Schedule run “blocks” into your big-picture programme.The easiest way to increase your run frequency is to designate a month where you try to run daily, making the supplemental sessions 30 minutes at an easy pace. You will see results from inserting several of these run months into your annual training programme. However, remember to be flexible and listen to your body if you start to feel an injury coming on. No single training session is worth jeopardising your overall training consistency
Base your running programme on your current race pace. The next step is to understand how your existing programme addresses the demands of your goal event. When you read “3x2 miles at race pace,” what speed comes to mind? For most of us, the combination of “race” and “pace” leads us to believe that we should run as fast as we can. However, are you sure that best-effort pace is truly your race pace? Athletes often base training targets on goal paces that are influenced by their fastest training partners and imaginations! But let’s examine the actual paces in the middle of the field—people are often amazed by what true race pace is in the mid-pack. Take an honest look at the pace you run to ground your workout effort in the reality of your current fitness.

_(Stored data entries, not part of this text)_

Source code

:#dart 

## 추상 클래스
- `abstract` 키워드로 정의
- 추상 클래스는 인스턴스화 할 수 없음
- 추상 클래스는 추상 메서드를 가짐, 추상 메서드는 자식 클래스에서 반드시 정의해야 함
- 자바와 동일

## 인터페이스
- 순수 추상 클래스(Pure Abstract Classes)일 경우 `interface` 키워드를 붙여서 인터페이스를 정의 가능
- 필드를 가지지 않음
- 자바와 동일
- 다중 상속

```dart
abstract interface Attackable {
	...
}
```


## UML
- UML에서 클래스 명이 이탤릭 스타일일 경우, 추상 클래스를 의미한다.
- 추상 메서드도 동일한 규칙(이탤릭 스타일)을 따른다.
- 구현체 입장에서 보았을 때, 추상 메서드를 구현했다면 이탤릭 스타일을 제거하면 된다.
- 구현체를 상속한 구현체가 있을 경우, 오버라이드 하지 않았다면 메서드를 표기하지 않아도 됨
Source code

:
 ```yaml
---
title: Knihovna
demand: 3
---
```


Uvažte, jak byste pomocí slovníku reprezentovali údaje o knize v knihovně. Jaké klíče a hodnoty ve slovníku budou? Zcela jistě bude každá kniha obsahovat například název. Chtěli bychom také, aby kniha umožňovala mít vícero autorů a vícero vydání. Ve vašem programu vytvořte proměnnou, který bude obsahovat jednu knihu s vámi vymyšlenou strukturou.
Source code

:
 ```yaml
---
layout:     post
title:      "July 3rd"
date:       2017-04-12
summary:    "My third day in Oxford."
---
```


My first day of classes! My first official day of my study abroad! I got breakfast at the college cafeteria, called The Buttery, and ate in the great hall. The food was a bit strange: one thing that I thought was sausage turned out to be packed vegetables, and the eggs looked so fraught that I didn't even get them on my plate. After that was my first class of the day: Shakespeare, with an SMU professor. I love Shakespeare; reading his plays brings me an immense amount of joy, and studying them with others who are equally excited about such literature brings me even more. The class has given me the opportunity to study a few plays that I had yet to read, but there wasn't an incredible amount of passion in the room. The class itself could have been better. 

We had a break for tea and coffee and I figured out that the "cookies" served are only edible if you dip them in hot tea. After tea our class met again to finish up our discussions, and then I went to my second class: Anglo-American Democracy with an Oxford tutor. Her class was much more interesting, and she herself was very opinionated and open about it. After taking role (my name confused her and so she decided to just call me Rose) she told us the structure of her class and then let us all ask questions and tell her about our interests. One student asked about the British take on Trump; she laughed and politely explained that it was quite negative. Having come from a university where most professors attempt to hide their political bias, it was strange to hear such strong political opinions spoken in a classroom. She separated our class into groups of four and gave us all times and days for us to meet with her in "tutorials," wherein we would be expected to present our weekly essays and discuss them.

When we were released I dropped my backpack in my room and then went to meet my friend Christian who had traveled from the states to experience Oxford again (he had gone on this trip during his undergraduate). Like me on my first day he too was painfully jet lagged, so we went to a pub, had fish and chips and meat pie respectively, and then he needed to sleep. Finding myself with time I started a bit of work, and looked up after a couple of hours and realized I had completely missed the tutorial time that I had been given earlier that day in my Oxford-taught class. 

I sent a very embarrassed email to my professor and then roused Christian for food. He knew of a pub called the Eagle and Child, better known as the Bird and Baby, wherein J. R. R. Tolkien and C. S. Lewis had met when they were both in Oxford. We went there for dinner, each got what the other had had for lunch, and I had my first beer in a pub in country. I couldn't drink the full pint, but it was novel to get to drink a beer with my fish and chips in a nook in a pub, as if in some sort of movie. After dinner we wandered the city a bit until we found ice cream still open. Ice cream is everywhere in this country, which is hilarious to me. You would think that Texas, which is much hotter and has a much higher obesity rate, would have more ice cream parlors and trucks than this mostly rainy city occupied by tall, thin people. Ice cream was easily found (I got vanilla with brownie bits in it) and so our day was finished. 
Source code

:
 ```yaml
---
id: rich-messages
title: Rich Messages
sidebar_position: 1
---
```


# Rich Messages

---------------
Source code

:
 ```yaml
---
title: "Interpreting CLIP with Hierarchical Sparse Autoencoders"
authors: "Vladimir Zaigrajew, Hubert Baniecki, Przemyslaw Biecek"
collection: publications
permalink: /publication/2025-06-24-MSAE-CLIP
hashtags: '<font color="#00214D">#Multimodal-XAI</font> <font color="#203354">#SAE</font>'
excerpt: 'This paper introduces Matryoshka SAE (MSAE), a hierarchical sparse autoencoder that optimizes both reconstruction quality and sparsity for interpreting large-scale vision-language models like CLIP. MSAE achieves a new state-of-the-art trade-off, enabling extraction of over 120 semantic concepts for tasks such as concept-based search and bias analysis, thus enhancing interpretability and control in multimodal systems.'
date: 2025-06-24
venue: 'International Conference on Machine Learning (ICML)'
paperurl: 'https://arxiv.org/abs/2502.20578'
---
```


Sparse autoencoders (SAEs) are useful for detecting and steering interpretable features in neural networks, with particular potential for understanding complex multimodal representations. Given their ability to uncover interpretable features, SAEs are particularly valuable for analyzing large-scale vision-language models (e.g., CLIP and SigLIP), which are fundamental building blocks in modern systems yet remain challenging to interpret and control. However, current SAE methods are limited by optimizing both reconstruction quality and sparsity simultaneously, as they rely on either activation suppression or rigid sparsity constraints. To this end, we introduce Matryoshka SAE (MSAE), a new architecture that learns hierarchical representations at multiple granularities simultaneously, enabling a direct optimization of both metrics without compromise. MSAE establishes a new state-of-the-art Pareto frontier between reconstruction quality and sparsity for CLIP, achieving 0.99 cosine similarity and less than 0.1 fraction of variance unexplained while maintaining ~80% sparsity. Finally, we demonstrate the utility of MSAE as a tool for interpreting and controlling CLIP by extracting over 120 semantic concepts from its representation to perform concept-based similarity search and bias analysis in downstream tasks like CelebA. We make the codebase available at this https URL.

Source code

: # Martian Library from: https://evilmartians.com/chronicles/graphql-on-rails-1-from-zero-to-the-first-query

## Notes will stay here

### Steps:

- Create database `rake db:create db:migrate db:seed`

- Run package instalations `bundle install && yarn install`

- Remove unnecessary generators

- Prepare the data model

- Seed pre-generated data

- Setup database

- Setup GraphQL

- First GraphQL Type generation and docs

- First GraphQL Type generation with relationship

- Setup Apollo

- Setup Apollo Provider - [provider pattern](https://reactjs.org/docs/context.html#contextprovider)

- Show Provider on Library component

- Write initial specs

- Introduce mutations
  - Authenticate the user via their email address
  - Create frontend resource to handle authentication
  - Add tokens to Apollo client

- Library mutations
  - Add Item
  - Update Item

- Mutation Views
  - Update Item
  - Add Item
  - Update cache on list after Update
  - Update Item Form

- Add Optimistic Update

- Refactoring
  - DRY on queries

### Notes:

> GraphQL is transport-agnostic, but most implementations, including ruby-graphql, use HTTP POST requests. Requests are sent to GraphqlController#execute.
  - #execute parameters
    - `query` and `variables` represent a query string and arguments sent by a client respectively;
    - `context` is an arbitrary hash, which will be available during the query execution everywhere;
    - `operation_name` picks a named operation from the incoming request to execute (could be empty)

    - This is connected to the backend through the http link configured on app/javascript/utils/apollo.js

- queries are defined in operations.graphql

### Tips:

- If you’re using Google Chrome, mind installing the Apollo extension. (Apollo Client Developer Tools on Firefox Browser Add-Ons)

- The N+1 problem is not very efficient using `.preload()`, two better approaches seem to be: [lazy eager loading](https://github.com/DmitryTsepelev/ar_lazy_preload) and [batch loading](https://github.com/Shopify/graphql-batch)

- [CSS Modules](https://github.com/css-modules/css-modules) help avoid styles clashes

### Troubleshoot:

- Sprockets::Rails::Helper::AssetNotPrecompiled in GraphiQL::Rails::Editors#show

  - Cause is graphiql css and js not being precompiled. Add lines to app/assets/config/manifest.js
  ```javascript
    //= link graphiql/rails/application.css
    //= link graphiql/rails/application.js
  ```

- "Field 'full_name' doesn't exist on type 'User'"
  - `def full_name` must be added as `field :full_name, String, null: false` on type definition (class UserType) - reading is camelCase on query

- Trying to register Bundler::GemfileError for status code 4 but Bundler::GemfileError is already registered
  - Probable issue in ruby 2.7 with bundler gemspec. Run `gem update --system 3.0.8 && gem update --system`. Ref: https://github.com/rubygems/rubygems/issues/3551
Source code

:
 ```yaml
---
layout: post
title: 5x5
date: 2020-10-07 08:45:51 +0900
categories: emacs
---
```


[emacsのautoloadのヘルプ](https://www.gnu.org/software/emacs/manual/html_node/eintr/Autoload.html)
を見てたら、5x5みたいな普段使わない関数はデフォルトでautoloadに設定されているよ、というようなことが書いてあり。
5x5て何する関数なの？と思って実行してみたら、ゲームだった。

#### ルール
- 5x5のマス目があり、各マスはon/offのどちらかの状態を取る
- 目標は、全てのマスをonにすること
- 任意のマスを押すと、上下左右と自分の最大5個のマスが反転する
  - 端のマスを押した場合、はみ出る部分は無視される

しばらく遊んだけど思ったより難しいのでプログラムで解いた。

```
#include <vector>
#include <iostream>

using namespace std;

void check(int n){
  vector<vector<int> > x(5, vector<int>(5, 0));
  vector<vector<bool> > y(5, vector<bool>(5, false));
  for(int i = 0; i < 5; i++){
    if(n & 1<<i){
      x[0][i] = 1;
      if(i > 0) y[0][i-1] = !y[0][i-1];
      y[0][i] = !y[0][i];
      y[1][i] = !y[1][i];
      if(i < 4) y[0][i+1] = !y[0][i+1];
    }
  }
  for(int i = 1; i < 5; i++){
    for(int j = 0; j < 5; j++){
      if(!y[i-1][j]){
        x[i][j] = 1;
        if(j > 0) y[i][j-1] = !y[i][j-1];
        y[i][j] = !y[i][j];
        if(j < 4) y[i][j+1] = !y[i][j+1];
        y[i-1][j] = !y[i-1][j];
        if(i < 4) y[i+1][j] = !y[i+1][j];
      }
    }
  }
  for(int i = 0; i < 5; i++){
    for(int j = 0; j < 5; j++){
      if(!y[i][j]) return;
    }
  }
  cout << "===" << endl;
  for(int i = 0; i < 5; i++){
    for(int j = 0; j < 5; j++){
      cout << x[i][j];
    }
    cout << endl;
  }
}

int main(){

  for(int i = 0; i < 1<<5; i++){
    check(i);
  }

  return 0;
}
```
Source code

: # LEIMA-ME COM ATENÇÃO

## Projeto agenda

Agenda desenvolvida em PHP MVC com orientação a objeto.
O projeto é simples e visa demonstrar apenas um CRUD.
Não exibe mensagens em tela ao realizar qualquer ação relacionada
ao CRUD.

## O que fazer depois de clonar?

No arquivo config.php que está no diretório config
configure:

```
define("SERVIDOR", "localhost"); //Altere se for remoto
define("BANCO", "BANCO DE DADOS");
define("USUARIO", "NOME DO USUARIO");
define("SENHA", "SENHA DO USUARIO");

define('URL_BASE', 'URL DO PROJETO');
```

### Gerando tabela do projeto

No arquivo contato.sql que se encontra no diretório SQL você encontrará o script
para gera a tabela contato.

The most demanding workout of the week should challenge you above and below the pace that you will actually run on race day. For all distances, often the most effective workout is a high-quality two-hour long run (for less experienced runners, strive to get your long run up to the two-hour mark, even if that means running slowly or integrating walking breaks). To simulate race-day stress, place main sets at the end of the workout. The purpose of placing the main sets late in the session is to create a habit of negative splitting the back half of your runs. All other run volume in this session should be an easy or steady effort. These workouts will help train your body to recover while running slightly slower than race pace, and expand your ability to tolerate pace changes around average race pace.
Ironman: Insert 3x25 minutes running 10 seconds per mile faster than average race pace. Recover with five minutes running 20 seconds per mile slower than average race pace.
70.3: Insert 2x4 miles where you alternate a mile 10–15 seconds per mile faster than average race pace with a mile 10–15 seconds slower than race pace for recovery. Power walk for 10 seconds after each mile and 60 seconds between sets.
Olympic: Insert 2x3 miles where you alternate a half-mile at 10 seconds per mile faster than average race pace with a half mile 10 seconds per miles slower than average race pace. Do two miles at one minute per mile slower than average race pace between sets.
These sessions are demanding but achievable when done as prescribed. A successful session will prove your ability to handle that specific pace, which will give you the confidence to extend your limits on race day.